A reassuring update from Flickr, following the announcement that free accounts will have their photos deleted. They have now confirmed that photos uploaded under Creative Commons licenses will not be deleted.

Since (I think) I uploaded everything under Creative Commons, this means my photos are safe on Flickr. So this is something.

It’s not just you, everything looks the same on Instagram

If it seems when you scroll through your feed that everything looks similar, that’s probably because it is. That artfully constructed shot of your latté and avocado toast brunch? The shot of your feet dangling over the edge of a waterfall? You in the back of a canoe?

It’s been done before. To death.

I’m still not missing Instagram.

Flashback: How Yahoo killed Flickr and lost the internet

This page was published in 2013 as a flashback to an article seemingly written in 2012. It underlines just how slow and painful a death Flickr had. Reading this six years on is a fascinating reminder of just what could have been.

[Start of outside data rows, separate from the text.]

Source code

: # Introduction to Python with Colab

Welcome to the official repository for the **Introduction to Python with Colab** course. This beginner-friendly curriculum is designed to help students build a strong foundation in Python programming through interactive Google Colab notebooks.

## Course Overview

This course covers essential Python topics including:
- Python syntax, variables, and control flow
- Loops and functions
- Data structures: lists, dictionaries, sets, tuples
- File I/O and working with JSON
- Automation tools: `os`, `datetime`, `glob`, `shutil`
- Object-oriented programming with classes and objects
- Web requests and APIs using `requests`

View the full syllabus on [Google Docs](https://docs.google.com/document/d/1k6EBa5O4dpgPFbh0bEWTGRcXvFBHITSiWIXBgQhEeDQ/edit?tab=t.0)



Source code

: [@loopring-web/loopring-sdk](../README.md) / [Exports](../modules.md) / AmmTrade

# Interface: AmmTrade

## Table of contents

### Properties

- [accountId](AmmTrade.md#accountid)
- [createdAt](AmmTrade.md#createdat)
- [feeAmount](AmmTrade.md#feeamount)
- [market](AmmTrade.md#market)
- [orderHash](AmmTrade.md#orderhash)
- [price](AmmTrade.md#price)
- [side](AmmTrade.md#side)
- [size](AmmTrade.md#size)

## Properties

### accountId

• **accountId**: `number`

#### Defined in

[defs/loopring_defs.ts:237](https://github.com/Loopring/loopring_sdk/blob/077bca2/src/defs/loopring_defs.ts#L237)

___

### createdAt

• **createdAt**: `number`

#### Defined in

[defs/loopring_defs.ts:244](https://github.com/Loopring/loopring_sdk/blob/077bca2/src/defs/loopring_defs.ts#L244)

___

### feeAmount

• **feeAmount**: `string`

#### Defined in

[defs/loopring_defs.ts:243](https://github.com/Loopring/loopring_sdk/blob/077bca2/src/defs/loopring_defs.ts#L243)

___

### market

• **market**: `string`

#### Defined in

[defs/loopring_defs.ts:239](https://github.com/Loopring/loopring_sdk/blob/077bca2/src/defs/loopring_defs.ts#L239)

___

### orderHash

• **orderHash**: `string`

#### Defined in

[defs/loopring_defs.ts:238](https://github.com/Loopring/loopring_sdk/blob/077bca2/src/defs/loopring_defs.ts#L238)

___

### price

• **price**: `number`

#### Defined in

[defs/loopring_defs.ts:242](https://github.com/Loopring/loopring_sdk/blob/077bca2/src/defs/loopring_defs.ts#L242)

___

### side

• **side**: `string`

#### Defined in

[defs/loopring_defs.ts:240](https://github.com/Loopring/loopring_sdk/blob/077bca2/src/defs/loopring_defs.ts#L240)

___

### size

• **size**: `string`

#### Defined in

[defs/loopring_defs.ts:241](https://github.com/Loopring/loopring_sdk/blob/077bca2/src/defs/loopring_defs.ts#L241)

By 2012, Flickr was already on its knees, having suffered years of mismanagement under Yahoo. That mismanagement is picked apart in excruciating detail here. The article ends by asking, is it too late to save Flickr?

Flickr’s last best hope is that Yahoo realizes its value and decides to spin it off for a few bucks before both drop down into a final death spiral. But even if that happens, Flickr has a long road ahead of it to relevance. People don’t tend to come back to homes they’ve already abandoned.

Six years on, Yahoo has lurched from laughing stock to irrelevance, while Flickr has finally been sold off to SmugMug. It’s a good time to reflect on this early days of Flickr and wonder if it could ever return. But as I already noted this year, it is probably far too late.